Original post at 9 a.m. written by BJ Hansen: Jackson, CA — It remains unclear what ignited the Electra Fire burning near the Amador and Calaveras County border.
PG&E’s equipment has been responsible for several fires in recent years, including the nearby Butte Fire that burned through Amador and Calaveras in 2015.
When the Electra Fire ignited on Monday afternoon, PG&E cut power to around 15,000 nearby customers.
The company de-energized several distribution lines for firefighter safety at the request of CAL Fire.
PG&E spokesperson, Megan McFarland, provides more information this morning, stating, “Based on the reported location and timing of the Electra Fire and subsequent PG&E outages, PG&E understands PG&E equipment was not involved in the ignition.”

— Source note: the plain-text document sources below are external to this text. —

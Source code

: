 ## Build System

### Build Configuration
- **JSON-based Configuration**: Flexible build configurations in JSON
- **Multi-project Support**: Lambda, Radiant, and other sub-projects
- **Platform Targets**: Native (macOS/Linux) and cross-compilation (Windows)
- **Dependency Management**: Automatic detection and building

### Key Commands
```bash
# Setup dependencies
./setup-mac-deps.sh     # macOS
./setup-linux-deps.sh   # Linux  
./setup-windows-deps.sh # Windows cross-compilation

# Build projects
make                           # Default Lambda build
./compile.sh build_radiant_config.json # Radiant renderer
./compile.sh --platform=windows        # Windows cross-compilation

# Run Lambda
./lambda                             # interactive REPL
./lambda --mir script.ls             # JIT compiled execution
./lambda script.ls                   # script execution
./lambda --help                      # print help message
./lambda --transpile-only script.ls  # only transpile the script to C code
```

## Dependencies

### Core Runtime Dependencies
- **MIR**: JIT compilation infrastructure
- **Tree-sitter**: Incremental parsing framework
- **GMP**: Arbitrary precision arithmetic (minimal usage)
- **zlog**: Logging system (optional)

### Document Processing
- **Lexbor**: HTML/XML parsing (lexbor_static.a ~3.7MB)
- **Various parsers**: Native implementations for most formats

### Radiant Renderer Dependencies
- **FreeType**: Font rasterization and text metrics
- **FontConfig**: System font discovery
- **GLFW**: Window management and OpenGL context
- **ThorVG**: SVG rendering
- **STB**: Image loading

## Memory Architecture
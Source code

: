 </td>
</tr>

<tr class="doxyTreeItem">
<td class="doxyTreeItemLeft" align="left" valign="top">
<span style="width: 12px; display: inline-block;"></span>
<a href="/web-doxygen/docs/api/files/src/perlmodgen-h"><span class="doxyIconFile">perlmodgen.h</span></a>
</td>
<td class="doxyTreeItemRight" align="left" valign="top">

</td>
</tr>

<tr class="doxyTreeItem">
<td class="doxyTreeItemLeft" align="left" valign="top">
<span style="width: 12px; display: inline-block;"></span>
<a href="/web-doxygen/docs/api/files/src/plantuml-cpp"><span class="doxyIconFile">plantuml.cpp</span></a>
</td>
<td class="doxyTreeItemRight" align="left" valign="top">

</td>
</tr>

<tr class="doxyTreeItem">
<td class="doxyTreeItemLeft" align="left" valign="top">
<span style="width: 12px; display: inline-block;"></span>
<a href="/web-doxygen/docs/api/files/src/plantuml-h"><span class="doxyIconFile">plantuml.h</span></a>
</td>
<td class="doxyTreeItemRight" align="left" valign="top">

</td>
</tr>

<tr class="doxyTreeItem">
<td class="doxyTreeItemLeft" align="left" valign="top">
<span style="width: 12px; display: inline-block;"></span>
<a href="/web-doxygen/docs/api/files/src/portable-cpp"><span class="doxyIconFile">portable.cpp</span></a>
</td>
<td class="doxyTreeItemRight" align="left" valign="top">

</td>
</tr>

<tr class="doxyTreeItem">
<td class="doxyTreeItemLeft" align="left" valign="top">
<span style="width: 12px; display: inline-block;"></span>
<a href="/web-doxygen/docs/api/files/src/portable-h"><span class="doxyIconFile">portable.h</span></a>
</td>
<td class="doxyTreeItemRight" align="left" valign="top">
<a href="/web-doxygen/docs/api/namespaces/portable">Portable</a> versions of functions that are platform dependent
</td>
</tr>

Working with fire officials, PG&E was given access last night to start restoring power in areas no longer deemed a risk.
7,000 of the initial 15,000 customers are now restored.
On the issue of the cause, Amador County Sheriff Gary Redman stated earlier this week that the fire started near the Vox Beach area. He stressed that he did not know the cause, but suggested based on the area (recreation spot), it could be something like fireworks or a barbecue. No additional information has been released.